◆ Problem description
Your answer must be the records below, repeated exactly, with every picture left out.

---------- Record extracts ----------

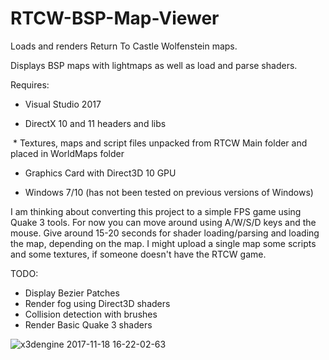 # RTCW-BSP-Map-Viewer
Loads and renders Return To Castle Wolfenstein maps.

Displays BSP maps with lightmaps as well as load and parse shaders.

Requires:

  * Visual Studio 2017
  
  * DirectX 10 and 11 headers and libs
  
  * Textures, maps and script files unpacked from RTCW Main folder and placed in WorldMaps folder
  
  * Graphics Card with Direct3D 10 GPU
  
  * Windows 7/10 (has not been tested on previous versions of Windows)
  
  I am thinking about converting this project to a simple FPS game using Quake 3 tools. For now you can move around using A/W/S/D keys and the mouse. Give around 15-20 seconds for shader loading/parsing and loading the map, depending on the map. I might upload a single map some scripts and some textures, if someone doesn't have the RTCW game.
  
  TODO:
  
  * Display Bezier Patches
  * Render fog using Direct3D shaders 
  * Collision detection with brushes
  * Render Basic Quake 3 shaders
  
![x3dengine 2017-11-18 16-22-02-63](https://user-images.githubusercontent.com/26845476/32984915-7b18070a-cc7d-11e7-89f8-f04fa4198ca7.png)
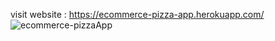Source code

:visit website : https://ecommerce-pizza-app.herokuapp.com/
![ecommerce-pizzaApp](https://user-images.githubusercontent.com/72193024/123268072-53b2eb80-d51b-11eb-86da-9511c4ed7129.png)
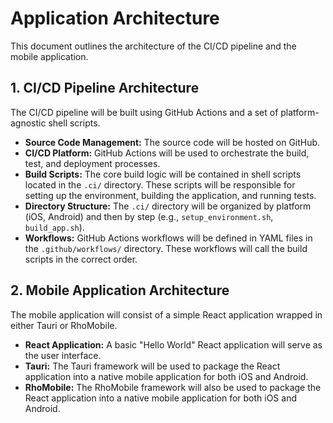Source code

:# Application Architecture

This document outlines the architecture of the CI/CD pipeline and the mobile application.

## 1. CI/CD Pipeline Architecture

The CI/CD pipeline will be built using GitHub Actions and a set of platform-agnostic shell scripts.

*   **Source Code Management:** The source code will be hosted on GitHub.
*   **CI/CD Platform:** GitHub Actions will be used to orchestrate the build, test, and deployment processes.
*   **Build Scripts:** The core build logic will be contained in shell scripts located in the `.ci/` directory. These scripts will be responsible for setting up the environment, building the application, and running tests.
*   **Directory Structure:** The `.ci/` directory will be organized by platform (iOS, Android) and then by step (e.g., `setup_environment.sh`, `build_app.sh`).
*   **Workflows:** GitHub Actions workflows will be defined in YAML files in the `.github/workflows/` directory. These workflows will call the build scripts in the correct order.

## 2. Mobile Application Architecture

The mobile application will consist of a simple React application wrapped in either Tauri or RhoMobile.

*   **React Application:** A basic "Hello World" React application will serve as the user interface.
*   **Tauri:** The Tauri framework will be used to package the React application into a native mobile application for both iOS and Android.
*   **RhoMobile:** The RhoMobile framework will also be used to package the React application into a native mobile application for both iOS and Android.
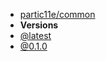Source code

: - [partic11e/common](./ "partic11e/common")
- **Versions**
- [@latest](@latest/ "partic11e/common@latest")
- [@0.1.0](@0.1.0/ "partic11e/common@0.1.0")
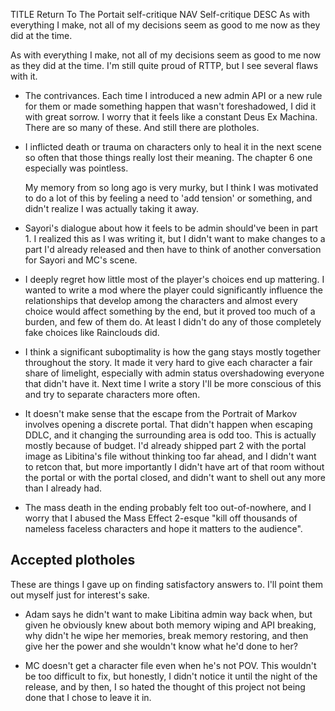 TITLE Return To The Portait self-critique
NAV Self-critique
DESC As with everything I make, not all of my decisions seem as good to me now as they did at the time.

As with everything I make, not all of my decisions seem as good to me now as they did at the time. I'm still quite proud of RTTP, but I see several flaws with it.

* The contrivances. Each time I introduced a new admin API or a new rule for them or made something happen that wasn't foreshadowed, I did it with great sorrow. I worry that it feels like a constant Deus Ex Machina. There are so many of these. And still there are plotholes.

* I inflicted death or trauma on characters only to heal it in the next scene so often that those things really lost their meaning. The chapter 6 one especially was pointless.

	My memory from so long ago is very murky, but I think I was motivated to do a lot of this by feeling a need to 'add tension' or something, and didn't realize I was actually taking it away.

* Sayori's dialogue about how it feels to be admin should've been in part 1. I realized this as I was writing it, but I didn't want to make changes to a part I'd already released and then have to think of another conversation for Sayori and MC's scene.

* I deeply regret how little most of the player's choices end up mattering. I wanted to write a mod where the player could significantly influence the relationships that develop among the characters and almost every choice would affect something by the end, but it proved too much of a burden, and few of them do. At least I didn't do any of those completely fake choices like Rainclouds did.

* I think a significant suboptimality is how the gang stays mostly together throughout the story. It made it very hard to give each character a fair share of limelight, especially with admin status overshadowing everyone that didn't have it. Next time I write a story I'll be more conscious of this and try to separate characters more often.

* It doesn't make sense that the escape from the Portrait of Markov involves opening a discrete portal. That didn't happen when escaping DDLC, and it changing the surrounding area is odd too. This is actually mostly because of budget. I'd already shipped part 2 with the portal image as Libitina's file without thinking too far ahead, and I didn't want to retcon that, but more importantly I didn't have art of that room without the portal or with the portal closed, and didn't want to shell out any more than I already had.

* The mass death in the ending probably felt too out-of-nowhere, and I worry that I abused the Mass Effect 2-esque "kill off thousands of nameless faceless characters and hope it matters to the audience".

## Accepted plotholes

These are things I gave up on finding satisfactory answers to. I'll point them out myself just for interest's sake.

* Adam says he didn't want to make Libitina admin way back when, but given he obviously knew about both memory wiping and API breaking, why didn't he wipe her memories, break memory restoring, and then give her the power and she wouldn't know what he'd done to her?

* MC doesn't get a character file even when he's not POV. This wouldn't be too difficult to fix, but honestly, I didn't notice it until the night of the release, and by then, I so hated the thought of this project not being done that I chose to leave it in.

----------

◆ Written answer
 # RTCW-BSP-Map-Viewer
Loads and renders Return To Castle Wolfenstein maps.

Displays BSP maps with lightmaps as well as load and parse shaders.

Requires:

  * Visual Studio 2017
  
  * DirectX 10 and 11 headers and libs
  
  * Textures, maps and script files unpacked from RTCW Main folder and placed in WorldMaps folder
  
  * Graphics Card with Direct3D 10 GPU
  
  * Windows 7/10 (has not been tested on previous versions of Windows)
  
  I am thinking about converting this project to a simple FPS game using Quake 3 tools. For now you can move around using A/W/S/D keys and the mouse. Give around 15-20 seconds for shader loading/parsing and loading the map, depending on the map. I might upload a single map some scripts and some textures, if someone doesn't have the RTCW game.
  
  TODO:
  
  * Display Bezier Patches
  * Render fog using Direct3D shaders 
  * Collision detection with brushes
  * Render Basic Quake 3 shaders
  
![x3dengine 2017-11-18 16-22-02-63](https://user-images.githubusercontent.com/26845476/32984915-7b18070a-cc7d-11e7-89f8-f04fa4198ca7.png)
Source code

:visit website : https://ecommerce-pizza-app.herokuapp.com/
![ecommerce-pizzaApp](https://user-images.githubusercontent.com/72193024/123268072-53b2eb80-d51b-11eb-86da-9511c4ed7129.png)
Source code

:# Application Architecture

This document outlines the architecture of the CI/CD pipeline and the mobile application.

## 1. CI/CD Pipeline Architecture

The CI/CD pipeline will be built using GitHub Actions and a set of platform-agnostic shell scripts.

*   **Source Code Management:** The source code will be hosted on GitHub.
*   **CI/CD Platform:** GitHub Actions will be used to orchestrate the build, test, and deployment processes.
*   **Build Scripts:** The core build logic will be contained in shell scripts located in the `.ci/` directory. These scripts will be responsible for setting up the environment, building the application, and running tests.
*   **Directory Structure:** The `.ci/` directory will be organized by platform (iOS, Android) and then by step (e.g., `setup_environment.sh`, `build_app.sh`).
*   **Workflows:** GitHub Actions workflows will be defined in YAML files in the `.github/workflows/` directory. These workflows will call the build scripts in the correct order.

## 2. Mobile Application Architecture

The mobile application will consist of a simple React application wrapped in either Tauri or RhoMobile.

*   **React Application:** A basic "Hello World" React application will serve as the user interface.
*   **Tauri:** The Tauri framework will be used to package the React application into a native mobile application for both iOS and Android.
*   **RhoMobile:** The RhoMobile framework will also be used to package the React application into a native mobile application for both iOS and Android.
Source code

: - [partic11e/common](./ "partic11e/common")
- **Versions**
- [@latest](@latest/ "partic11e/common@latest")
- [@0.1.0](@0.1.0/ "partic11e/common@0.1.0")
 TITLE Return To The Portait self-critique
NAV Self-critique
DESC As with everything I make, not all of my decisions seem as good to me now as they did at the time.

As with everything I make, not all of my decisions seem as good to me now as they did at the time. I'm still quite proud of RTTP, but I see several flaws with it.

* The contrivances. Each time I introduced a new admin API or a new rule for them or made something happen that wasn't foreshadowed, I did it with great sorrow. I worry that it feels like a constant Deus Ex Machina. There are so many of these. And still there are plotholes.

* I inflicted death or trauma on characters only to heal it in the next scene so often that those things really lost their meaning. The chapter 6 one especially was pointless.

	My memory from so long ago is very murky, but I think I was motivated to do a lot of this by feeling a need to 'add tension' or something, and didn't realize I was actually taking it away.

* Sayori's dialogue about how it feels to be admin should've been in part 1. I realized this as I was writing it, but I didn't want to make changes to a part I'd already released and then have to think of another conversation for Sayori and MC's scene.

* I deeply regret how little most of the player's choices end up mattering. I wanted to write a mod where the player could significantly influence the relationships that develop among the characters and almost every choice would affect something by the end, but it proved too much of a burden, and few of them do. At least I didn't do any of those completely fake choices like Rainclouds did.

* I think a significant suboptimality is how the gang stays mostly together throughout the story. It made it very hard to give each character a fair share of limelight, especially with admin status overshadowing everyone that didn't have it. Next time I write a story I'll be more conscious of this and try to separate characters more often.

* It doesn't make sense that the escape from the Portrait of Markov involves opening a discrete portal. That didn't happen when escaping DDLC, and it changing the surrounding area is odd too. This is actually mostly because of budget. I'd already shipped part 2 with the portal image as Libitina's file without thinking too far ahead, and I didn't want to retcon that, but more importantly I didn't have art of that room without the portal or with the portal closed, and didn't want to shell out any more than I already had.

* The mass death in the ending probably felt too out-of-nowhere, and I worry that I abused the Mass Effect 2-esque "kill off thousands of nameless faceless characters and hope it matters to the audience".

## Accepted plotholes

These are things I gave up on finding satisfactory answers to. I'll point them out myself just for interest's sake.

* Adam says he didn't want to make Libitina admin way back when, but given he obviously knew about both memory wiping and API breaking, why didn't he wipe her memories, break memory restoring, and then give her the power and she wouldn't know what he'd done to her?

* MC doesn't get a character file even when he's not POV. This wouldn't be too difficult to fix, but honestly, I didn't notice it until the night of the release, and by then, I so hated the thought of this project not being done that I chose to leave it in.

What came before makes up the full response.